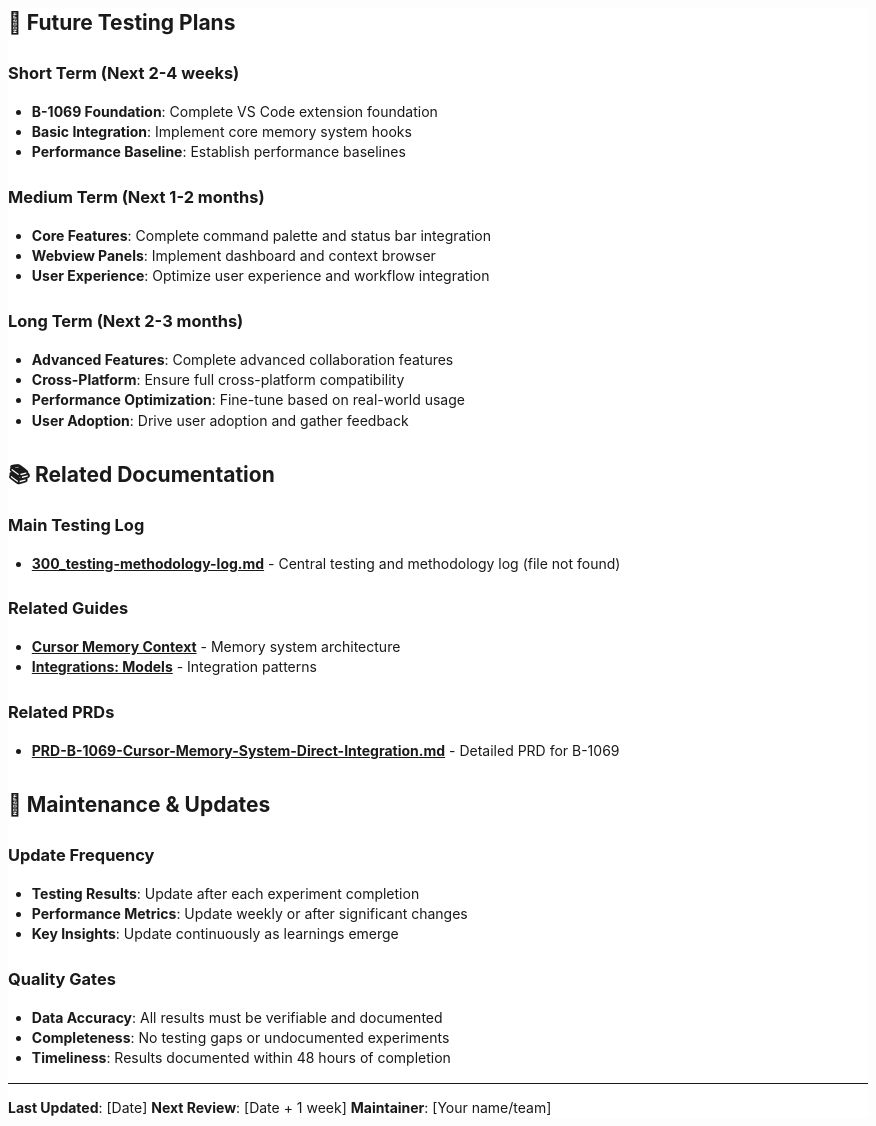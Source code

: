 ## 🚀 **Future Testing Plans**

### **Short Term (Next 2-4 weeks)**
- **B-1069 Foundation**: Complete VS Code extension foundation
- **Basic Integration**: Implement core memory system hooks
- **Performance Baseline**: Establish performance baselines

### **Medium Term (Next 1-2 months)**
- **Core Features**: Complete command palette and status bar integration
- **Webview Panels**: Implement dashboard and context browser
- **User Experience**: Optimize user experience and workflow integration

### **Long Term (Next 2-3 months)**
- **Advanced Features**: Complete advanced collaboration features
- **Cross-Platform**: Ensure full cross-platform compatibility
- **Performance Optimization**: Fine-tune based on real-world usage
- **User Adoption**: Drive user adoption and gather feedback

## 📚 **Related Documentation**

### **Main Testing Log**
- **[300_testing-methodology-log.md](300_testing-methodology-log.md)** - Central testing and methodology log (file not found)

### **Related Guides**
- **[Cursor Memory Context](../100_memory/100_cursor-memory-context.md)** - Memory system architecture
- **[Integrations: Models](../400_guides/400_10_integrations-models.md)** - Integration patterns

### **Related PRDs**
- **[PRD-B-1069-Cursor-Memory-System-Direct-Integration.md](../PRD-B-1069-Cursor-Memory-System-Direct-Integration.md)** - Detailed PRD for B-1069

## 🔄 **Maintenance & Updates**

### **Update Frequency**
- **Testing Results**: Update after each experiment completion
- **Performance Metrics**: Update weekly or after significant changes
- **Key Insights**: Update continuously as learnings emerge

### **Quality Gates**
- **Data Accuracy**: All results must be verifiable and documented
- **Completeness**: No testing gaps or undocumented experiments
- **Timeliness**: Results documented within 48 hours of completion

---

**Last Updated**: [Date]
**Next Review**: [Date + 1 week]
**Maintainer**: [Your name/team]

★ ★ ★

* _EXERCISE REQUIREMENTS_:
Could you return exactly the lines above from the line with "- Integration patterns" to the line with "### **Quality Gates**", both included, and nothing else?

* _YOUR RESPONSE_:
- **[Integrations: Models](../400_guides/400_10_integrations-models.md)** - Integration patterns

### **Related PRDs**
- **[PRD-B-1069-Cursor-Memory-System-Direct-Integration.md](../PRD-B-1069-Cursor-Memory-System-Direct-Integration.md)** - Detailed PRD for B-1069

## 🔄 **Maintenance & Updates**

### **Update Frequency**
- **Testing Results**: Update after each experiment completion
- **Performance Metrics**: Update weekly or after significant changes
- **Key Insights**: Update continuously as learnings emerge

### **Quality Gates**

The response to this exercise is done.